▸ What this task involves
Retype, word for word, each line between the lines holding "To isolate whether" and "This configuration shows", inclusive, and leave the rest of the data alone.

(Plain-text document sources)
────────────────

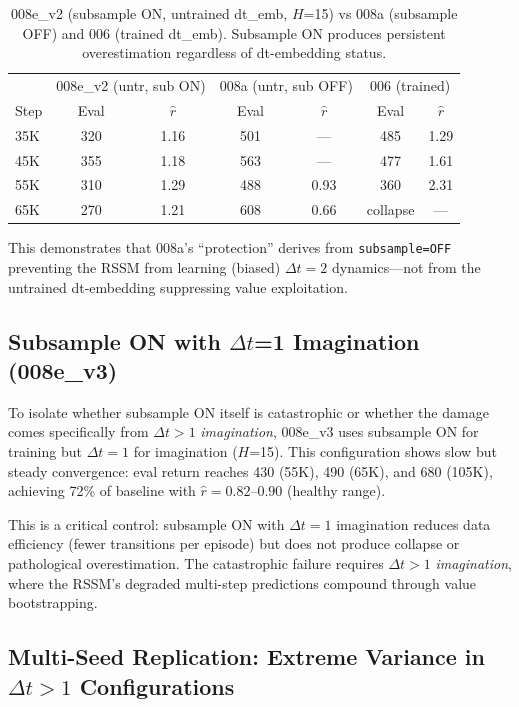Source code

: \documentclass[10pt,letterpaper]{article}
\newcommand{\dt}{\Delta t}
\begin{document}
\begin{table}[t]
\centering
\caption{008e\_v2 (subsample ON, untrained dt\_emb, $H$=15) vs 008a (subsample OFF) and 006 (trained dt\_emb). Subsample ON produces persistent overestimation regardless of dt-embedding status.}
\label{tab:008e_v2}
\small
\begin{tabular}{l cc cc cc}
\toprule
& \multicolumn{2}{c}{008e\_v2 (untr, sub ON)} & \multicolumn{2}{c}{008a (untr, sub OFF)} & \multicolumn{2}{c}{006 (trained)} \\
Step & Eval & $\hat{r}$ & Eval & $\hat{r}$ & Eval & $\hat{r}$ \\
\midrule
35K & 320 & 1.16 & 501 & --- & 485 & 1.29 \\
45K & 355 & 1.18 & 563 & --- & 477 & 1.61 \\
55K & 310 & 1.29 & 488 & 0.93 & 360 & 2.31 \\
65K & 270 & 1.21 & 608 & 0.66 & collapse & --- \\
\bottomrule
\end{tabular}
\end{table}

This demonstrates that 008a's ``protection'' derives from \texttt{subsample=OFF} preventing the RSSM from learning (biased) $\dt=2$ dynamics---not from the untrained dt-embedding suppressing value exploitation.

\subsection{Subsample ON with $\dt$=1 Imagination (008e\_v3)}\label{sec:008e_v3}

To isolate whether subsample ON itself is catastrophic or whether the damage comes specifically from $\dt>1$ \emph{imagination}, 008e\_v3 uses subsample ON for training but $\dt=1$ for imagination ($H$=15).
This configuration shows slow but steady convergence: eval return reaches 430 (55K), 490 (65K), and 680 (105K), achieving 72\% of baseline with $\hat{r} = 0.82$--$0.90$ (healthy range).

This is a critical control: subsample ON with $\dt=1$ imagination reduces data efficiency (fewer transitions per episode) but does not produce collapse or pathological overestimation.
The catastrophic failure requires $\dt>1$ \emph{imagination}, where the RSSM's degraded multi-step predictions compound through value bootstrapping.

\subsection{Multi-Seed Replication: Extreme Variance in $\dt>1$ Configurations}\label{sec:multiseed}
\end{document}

────────────────

▸ Written answer
To isolate whether subsample ON itself is catastrophic or whether the damage comes specifically from $\dt>1$ \emph{imagination}, 008e\_v3 uses subsample ON for training but $\dt=1$ for imagination ($H$=15).
This configuration shows slow but steady convergence: eval return reaches 430 (55K), 490 (65K), and 680 (105K), achieving 72\% of baseline with $\hat{r} = 0.82$--$0.90$ (healthy range).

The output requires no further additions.